Published in The Ferndale Record-Journal
Somewhere between my third and fourth child, I stopped cleaning the house.
This sounds worse than it is because in truth, I occasionally clean out a sink or sweep the floor. But the operative word here is “occasionally.”
The early years with young children were full of self-imposed cleaning schedules I strictly followed: Mondays were for dusting and vacuuming, Tuesdays and Thursdays were for bathrooms and floors, and on Wednesdays I cleaned the kitchen.
These days I tidy things up, but rarely do I deep clean anything. In fact, not long ago, I noticed a fish stick in one of those hard-to-reach places behind a drawer in my refrigerator that looks like it’s been there since the early years of the Clinton administration. I’ll get to it someday.
I wish there was a high moral message I could apply to this festering fish stick and my dusty piano. For example, I would love to tell about how I prefer spending my time saving the rain forest and performing charitable acts for orphans, which allows me no extra time for housework.
The truth? I don’t like doing it, so I don’t. What I do is only enough to get by and usually, it feels just fine.
Whenever I’m expecting company and I want things a little cleaner than they are, I get the job done. And it always feels sublime. I think to myself, “I should do this more often.” But I don’t.
Periodically one of my children will mention casually that something needs to be cleaned. I hand him a rag. One time, my teen-age son had a friend over, and I expressed to the visiting boy my concern about the unkempt bathroom he was about to use. In the next breath I offered him five dollars to clean it—it was a small bathroom. Without thinking twice he grabbed the Pine-sol and went to work.
No, I can’t pretend to be high-minded about work, my family or other worthy pursuits that keep me from cleaning. I have plenty of time to scrub the place down. But I do think I know a little about where this personal moratorium on fastidiousness comes from. It’s a two-pronged excuse.

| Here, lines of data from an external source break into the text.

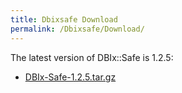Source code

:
 ```yaml
---
title: Dbixsafe Download
permalink: /Dbixsafe/Download/
---
```


The latest version of DBIx::Safe is 1.2.5:

-   [DBIx-Safe-1.2.5.tar.gz](http://bucardo.org/downloads/DBIx-Safe-1.2.5.tar.gz)
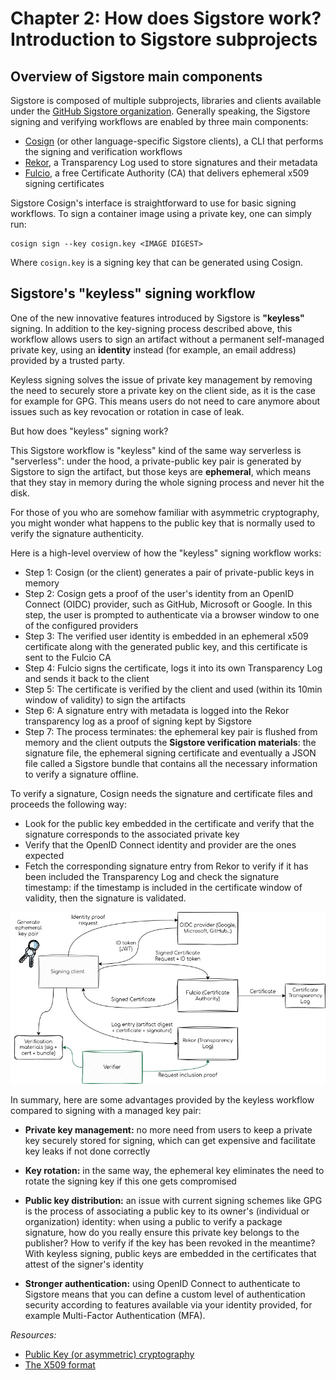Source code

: # Chapter 2: How does Sigstore work? Introduction to Sigstore subprojects

## Overview of Sigstore main components

Sigstore is composed of multiple subprojects, libraries and clients available under the [GitHub Sigstore organization](https://github.com/sigstore).
Generally speaking, the Sigstore signing and verifying workflows are enabled by three main components:

- [Cosign](https://docs.sigstore.dev/cosign/overview/) (or other language-specific Sigstore clients), a CLI that performs the signing and verification workflows
- [Rekor](https://docs.sigstore.dev/rekor/overview/), a Transparency Log used to store signatures and their metadata
- [Fulcio](https://docs.sigstore.dev/fulcio/overview/), a free Certificate Authority (CA) that delivers ephemeral x509 signing certificates

Sigstore Cosign's interface is straightforward to use for basic signing workflows.
To sign a container image using a private key, one can simply run:

```
cosign sign --key cosign.key <IMAGE DIGEST>
```

Where `cosign.key` is a signing key that can be generated using Cosign.


## Sigstore's "keyless" signing workflow

One of the new innovative features introduced by Sigstore is **"keyless"** signing.
In addition to the key-signing process described above, this workflow allows users to sign an artifact without a permanent self-managed private key,
using an **identity** instead (for example, an email address) provided by a trusted party.

Keyless signing solves the issue of private key management by removing the need to securely store a private key on the client side,
as it is the case for example for GPG.
This means users do not need to care anymore about issues such as key revocation or rotation in case of leak.

But how does "keyless" signing work?

This Sigstore workflow is "keyless" kind of the same way serverless is "serverless":
under the hood, a private-public key pair is generated by Sigstore to sign the artifact, but those keys are **ephemeral**,
which means that they stay in memory during the whole signing process and never hit the disk.

For those of you who are somehow familiar with asymmetric cryptography, you might wonder what happens to the public key
that is normally used to verify the signature authenticity.

Here is a high-level overview of how the "keyless" signing workflow works:

- Step 1: Cosign (or the client) generates a pair of private-public keys in memory
- Step 2: Cosign gets a proof of the user's identity from an OpenID Connect (OIDC) provider, such as GitHub, Microsoft or Google.
In this step, the user is prompted to authenticate via a browser window to one of the configured providers 
- Step 3: The verified user identity is embedded in an ephemeral x509 certificate along with the generated public key,
and this certificate is sent to the Fulcio CA
- Step 4: Fulcio signs the certificate, logs it into its own Transparency Log and sends it back to the client
- Step 5: The certificate is verified by the client and used (within its 10min window of validity) to sign the artifacts
- Step 6: A signature entry with metadata is logged into the Rekor transparency log as a proof of signing kept by Sigstore
- Step 7: The process terminates: the ephemeral key pair is flushed from memory and the client outputs the **Sigstore verification materials**:
the signature file, the ephemeral signing certificate and eventually a JSON file called a Sigstore bundle that contains
all the necessary information to verify a signature offline.

To verify a signature, Cosign needs the signature and certificate files and proceeds the following way:

- Look for the public key embedded in the certificate and verify that the signature corresponds to the associated private key
- Verify that the OpenID Connect identity and provider are the ones expected
- Fetch the corresponding signature entry from Rekor to verify if it has been included the Transparency Log and check the signature timestamp:
if the timestamp is included in the certificate window of validity, then the signature is validated.


![Overview of the Sigstore keyless signing workflow](assets/how_does_sigstore_work.jpg)


In summary, here are some advantages provided by the keyless workflow compared to signing with a managed key pair:

- **Private key management:** no more need from users to keep a private key securely stored for signing,
which can get expensive and facilitate key leaks if not done correctly

- **Key rotation:** in the same way, the ephemeral key eliminates the need to rotate the signing key if this one gets compromised

- **Public key distribution:** an issue with current signing schemes like GPG is the process of associating a public key
to its owner's (individual or organization) identity: when using a public to verify a package signature, how do you really
ensure this private key belongs to the publisher? How to verify if the key has been revoked in the meantime?
With keyless signing, public keys are embedded in the certificates that attest of the signer's identity

- **Stronger authentication:** using OpenID Connect to authenticate to Sigstore means that you can define a custom level of authentication security
according to features available via your identity provided, for example Multi-Factor Authentication (MFA).


_Resources:_

- [Public Key (or asymmetric) cryptography](https://en.wikipedia.org/wiki/Public-key_cryptography)
- [The X509 format](https://en.wikipedia.org/wiki/X.509)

First, my mother and sisters were and are cleaning dynamos. They live in homes where, if one was so inclined, he or she could safely eat directly off the toilet seat. As a young woman I felt the need to keep up with them. That is no longer the case. I am neither young, nor motivated by competitive domesticity.
The second part of my decision to relax cleaning standards is simply because I’d rather do other things. There are only so many hours in a day and I want to get right to the good stuff. I want to play Guitar Hero with my son and take a nap. I want to get the bills paid, toss in a load of laundry and take the garbage out so Alex and I can watch “Seinfeld” together.
I figure that if we don’t live in abject squalor and the health department has never issued us a warning, we’re probably doing great. Besides, between the boy and I, the basics get taken care of.
Meanwhile, if you ever find yourself cruising my neighborhood with a little time on your hands, and feel like cleaning a bathroom or anything else, I’ve got five—no, make it ten—bucks with your name on it.